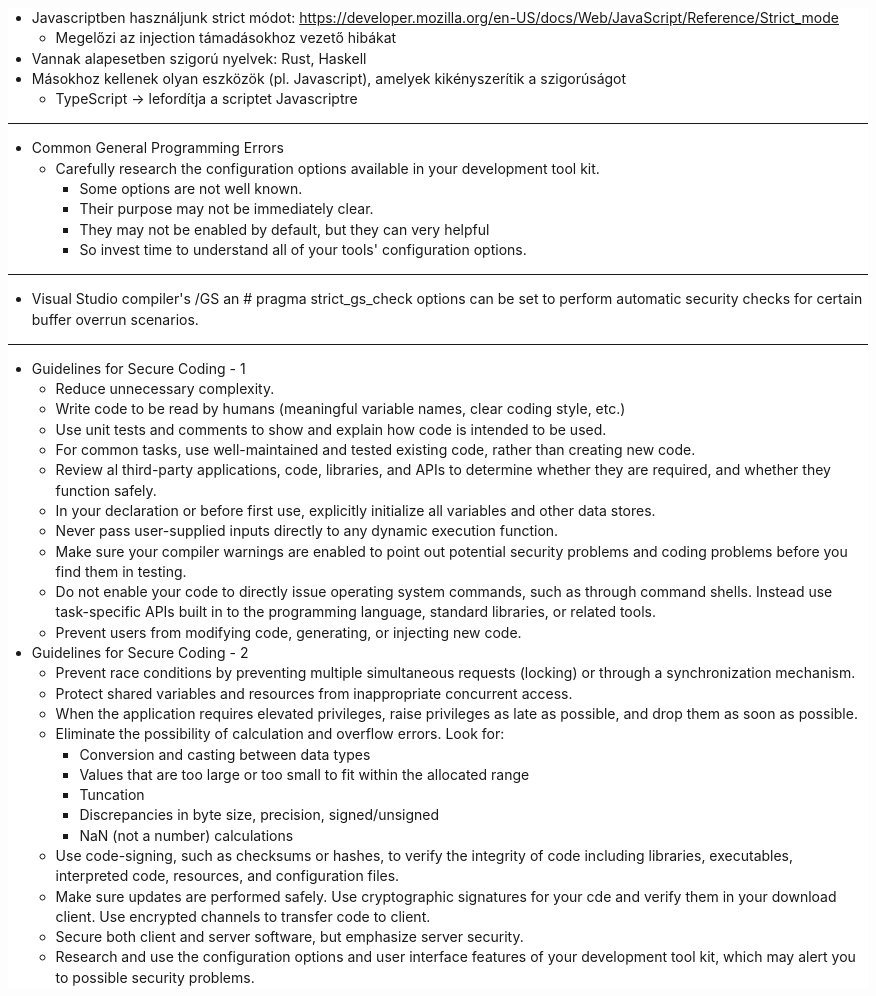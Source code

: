 
- Javascriptben használjunk strict módot: https://developer.mozilla.org/en-US/docs/Web/JavaScript/Reference/Strict_mode
  - Megelőzi az injection támadásokhoz vezető hibákat
- Vannak alapesetben szigorú nyelvek: Rust, Haskell
- Másokhoz kellenek olyan eszközök (pl. Javascript), amelyek kikényszerítik a szigorúságot
  - TypeScript -> lefordítja a scriptet Javascriptre

---

- Common General Programming Errors
  - Carefully research the configuration options available in your development tool kit.
    - Some options are not well known.
    - Their purpose may not be immediately clear.
    - They may not be enabled by default, but they can very helpful
    - So invest time to understand all of your tools' configuration options.

---

- Visual Studio compiler's /GS an # pragma strict_gs_check options can be set to perform automatic security checks for certain buffer overrun scenarios.

---

- Guidelines for Secure Coding - 1
  - Reduce unnecessary complexity.
  - Write code to be read by humans (meaningful variable names, clear coding style, etc.)
  - Use unit tests and comments to show and explain how code is intended to be used.
  - For common tasks, use well-maintained and tested existing code, rather than creating new code.
  - Review al third-party applications, code, libraries, and APIs to determine whether they are required, and whether they function safely.
  - In your declaration or before first use, explicitly initialize all variables and other data stores.
  - Never pass user-supplied inputs directly to any dynamic execution function.
  - Make sure your compiler warnings are enabled to point out potential security problems and coding problems before you find them in testing.
  - Do not enable your code to directly issue operating system commands, such as through command shells. Instead use task-specific APIs built in to the programming language, standard libraries, or related tools.
  - Prevent users from modifying code, generating, or injecting new code.
- Guidelines for Secure Coding - 2
  - Prevent race conditions by preventing multiple simultaneous requests (locking) or through a synchronization mechanism.
  - Protect shared variables and resources from inappropriate concurrent access.
  - When the application requires elevated privileges, raise privileges as late as possible, and drop them as soon as possible.
  - Eliminate the possibility of calculation and overflow errors. Look for:
    - Conversion and casting between data types
    - Values that are too large or too small to fit within the allocated range
    - Tuncation
    - Discrepancies in byte size, precision, signed/unsigned
    - NaN (not a number) calculations
  - Use code-signing, such as checksums or hashes, to verify the integrity of code including libraries, executables, interpreted code, resources, and configuration files.
  - Make sure updates are performed safely. Use cryptographic signatures for your cde and verify them in your download client. Use encrypted channels to transfer code to client.
  - Secure both client and server software, but emphasize server security.
  - Research and use the configuration options and user interface features of your development tool kit, which may alert you to possible security problems.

==================================================

> [PROBLEM REQUIREMENTS]
Where the listing above has a line with "- Write code", start there, and output every line exactly through the line with "- Never pass", which is also included.

> [RESPONSE]
  - Write code to be read by humans (meaningful variable names, clear coding style, etc.)
  - Use unit tests and comments to show and explain how code is intended to be used.
  - For common tasks, use well-maintained and tested existing code, rather than creating new code.
  - Review al third-party applications, code, libraries, and APIs to determine whether they are required, and whether they function safely.
  - In your declaration or before first use, explicitly initialize all variables and other data stores.
  - Never pass user-supplied inputs directly to any dynamic execution function.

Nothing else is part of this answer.